You will have a decommissioning programme and your permit requires you to have a WMP. You must use your WMP to document your anticipated decommissioning wastes, as well as operational wastes. The WMP should be consistent with your decommissioning programme. The WMP should provide information on how you will:

  • manage and dispose of all wastes, including secondary wastes
  • minimise wastes arising from your decommissioning activities
  • characterise your decommissioning wastes
  • identify the optimised disposal route for each type of waste produced by your decommissioning activities.

Further information on the purpose and content of a WMP can be found in the guidance on requirements for release.

The expectations presented in this guidance should be addressed in your planning for decommissioning and you should develop measures to track how you implement these as part of your management arrangements.

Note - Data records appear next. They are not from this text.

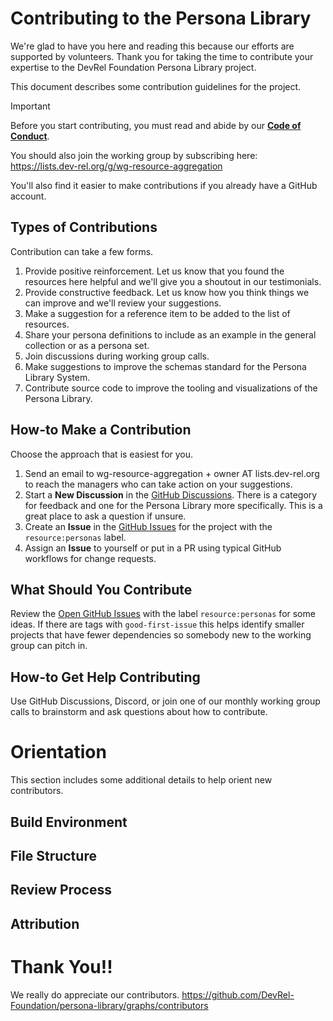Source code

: 
# Contributing to the Persona Library

We're glad to have you here and reading this because our efforts are supported by volunteers. Thank you for taking the time to contribute your expertise to the DevRel Foundation Persona Library project.

This document describes some contribution guidelines for the project.

> [!IMPORTANT]
> Before you start contributing, you must read and abide by our
> **[Code of Conduct](./CODE_OF_CONDUCT.md)**.

You should also join the working group by subscribing here:
https://lists.dev-rel.org/g/wg-resource-aggregation

You'll also find it easier to make contributions if you already have a GitHub account.

## Types of Contributions

Contribution can take a few forms.

1. Provide positive reinforcement. Let us know that you found the resources here helpful and we'll give you a shoutout in our testimonials.
2. Provide constructive feedback. Let us know how you think things we can improve and we'll review your suggestions.
3. Make a suggestion for a reference item to be added to the list of resources.
4. Share your persona definitions to include as an example in the general collection or as a persona set.
5. Join discussions during working group calls.
6. Make suggestions to improve the schemas standard for the Persona Library System.
7. Contribute source code to improve the tooling and visualizations of the Persona Library.

## How-to Make a Contribution

Choose the approach that is easiest for you. 

1. Send an email to wg-resource-aggregation + owner AT lists.dev-rel.org to reach the managers who can take action on your suggestions.
2. Start a **New Discussion** in the [GitHub Discussions](https://github.com/DevRel-Foundation/wg-resource-aggregation/discussions). There is a category for feedback and one for the Persona Library more specifically. This is a great place to ask a question if unsure.
3. Create an **Issue** in the [GitHub Issues](https://github.com/DevRel-Foundation/wg-resource-aggregation/issues?q=is%3Aissue%20state%3Aopen%20label%3Aresource%3Apersonas) for the project with the `resource:personas` label.
4. Assign an **Issue** to yourself or put in a PR using typical GitHub workflows for change requests.

## What Should You Contribute

Review the [Open GitHub Issues](https://github.com/DevRel-Foundation/wg-resource-aggregation/issues?q=is%3Aissue%20state%3Aopen%20label%3Aresource%3Apersonas) with the label `resource:personas` for some ideas. If there are tags with `good-first-issue` this helps identify smaller projects that have fewer dependencies so somebody new to the working group can pitch in.

## How-to Get Help Contributing

Use GitHub Discussions, Discord, or join one of our monthly working group calls to brainstorm and ask questions about how to contribute.

# Orientation

This section includes some additional details to help orient new contributors.

## Build Environment

## File Structure

## Review Process

## Attribution


# Thank You!!

We really do appreciate our contributors.
https://github.com/DevRel-Foundation/persona-library/graphs/contributors

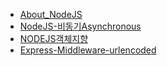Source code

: - [About_NodeJS](./About_NodeJS.md)
- [NodeJS-비동기Asynchronous](./Node-비동기Asynchronous)
- [NODEJS객체지향](./NODEJS객체지향) 
- [Express-Middleware-urlencoded](./Express-Middleware-urlencoded.md)
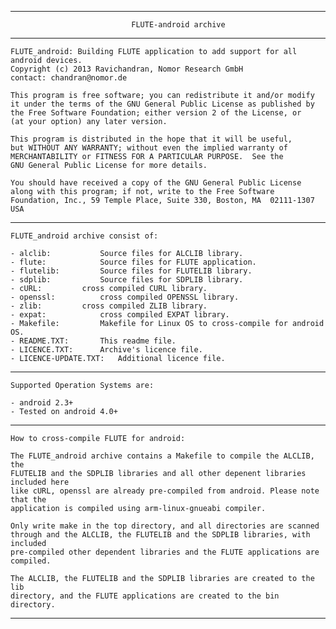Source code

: ------------------------------------------------------------------------------------

                               FLUTE-android archive

------------------------------------------------------------------------------------
    FLUTE_android: Building FLUTE application to add support for all android devices.
    Copyright (c) 2013 Ravichandran, Nomor Research GmbH
    contact: chandran@nomor.de

    This program is free software; you can redistribute it and/or modify  
    it under the terms of the GNU General Public License as published by
    the Free Software Foundation; either version 2 of the License, or
    (at your option) any later version.

    This program is distributed in the hope that it will be useful,
    but WITHOUT ANY WARRANTY; without even the implied warranty of
    MERCHANTABILITY or FITNESS FOR A PARTICULAR PURPOSE.  See the
    GNU General Public License for more details.

    You should have received a copy of the GNU General Public License
    along with this program; if not, write to the Free Software
    Foundation, Inc., 59 Temple Place, Suite 330, Boston, MA  02111-1307  USA

-----------------------------------------------------------------------------------

    FLUTE_android archive consist of:

    - alclib:			Source files for ALCLIB library.
    - flute:			Source files for FLUTE application.
    - flutelib:			Source files for FLUTELIB library.
    - sdplib:			Source files for SDPLIB library.
    - cURL:			cross compiled CURL library.
    - openssl:			cross compiled OPENSSL library.
    - zlib:			cross compiled ZLIB library.
    - expat:			cross compiled EXPAT library.
    - Makefile:			Makefile for Linux OS to cross-compile for android OS.
    - README.TXT:		This readme file.
    - LICENCE.TXT:		Archive's licence file.
    - LICENCE-UPDATE.TXT:	Additional licence file.
	
------------------------------------------------------------------------------------

    Supported Operation Systems are:

    - android 2.3+
    - Tested on android 4.0+	

------------------------------------------------------------------------------------

    How to cross-compile FLUTE for android:

    The FLUTE_android archive contains a Makefile to compile the ALCLIB, the
    FLUTELIB and the SDPLIB libraries and all other depenent libraries included here
    like cURL, openssl are already pre-compiled from android. Please note that the
    application is compiled using arm-linux-gnueabi compiler. 

    Only write make in the top directory, and all directories are scanned
    through and the ALCLIB, the FLUTELIB and the SDPLIB libraries, with included
    pre-compiled other dependent libraries and the FLUTE applications are compiled.

    The ALCLIB, the FLUTELIB and the SDPLIB libraries are created to the lib 
    directory, and the FLUTE applications are created to the bin directory.
	
------------------------------------------------------------------------------------
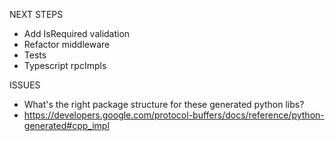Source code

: NEXT STEPS
- Add IsRequired validation
- Refactor middleware
- Tests
- Typescript rpcImpls

ISSUES
- What's the right package structure for these generated python libs?
- https://developers.google.com/protocol-buffers/docs/reference/python-generated#cpp_impl
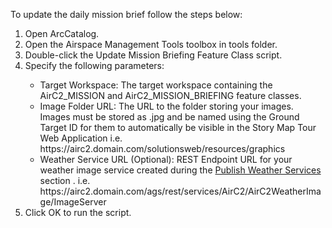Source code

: <p>To update the daily mission brief follow the steps below:</p>
<ol class="steps">
			<li>Open ArcCatalog.</li>
			<li>Open the Airspace Management Tools toolbox in tools folder.</li>
			<li>Double-click the Update Mission Briefing Feature Class script.</li>
			<li>Specify the following parameters:</li>
			<ul>
				<li>Target Workspace: The target workspace containing the AirC2_MISSION and AirC2_MISSION_BRIEFING feature classes.</li>
				<li>Image Folder URL: The URL to the folder storing your images. Images must be stored as .jpg and be named using the Ground Target ID for them to automatically be visible in the Story Map Tour Web Application i.e. https://airc2.domain.com/solutionsweb/resources/graphics</li>
				<li>Weather Service URL (Optional): REST Endpoint URL for your weather image service created during the <a href="./Publish-Weather-Services.md" target="_blank">Publish Weather Services</a> section . i.e. https://airc2.domain.com/ags/rest/services/AirC2/AirC2WeatherImage/ImageServer</li>
			</ul>
               <li>Click OK to run the script.</li>
		</ol>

4.1 Planning and regulatory engagement for decommissioning

During decommissioning, regimes regulated by the Environment Agency and Natural Resources Wales other than radioactive substances, such as non-radioactive waste management and groundwater protection, will become more prominent. You may have less experience of these regimes and should take appropriate legal, technical and regulatory advice to make sure you comply with all relevant environmental protection regulations. The environmental regulators may also be consultees to other regulatory regimes, such as the Town and Country Planning regime and the Nuclear Reactors (Environmental Impact Assessment for Decommissioning) Regulations 1999, as well as to ONR’s permissioning process through the nuclear site licence. Where relevant, you should keep your environmental regulator informed of your plans to make relevant applications and submissions under these other regimes.

To minimise regulatory risks to your decommissioning programme, you should keep your environmental regulator informed about your decommissioning activities. You should contact them for advice about any permits you need and the time frame for applying so that you can allow enough time for determination in your programme.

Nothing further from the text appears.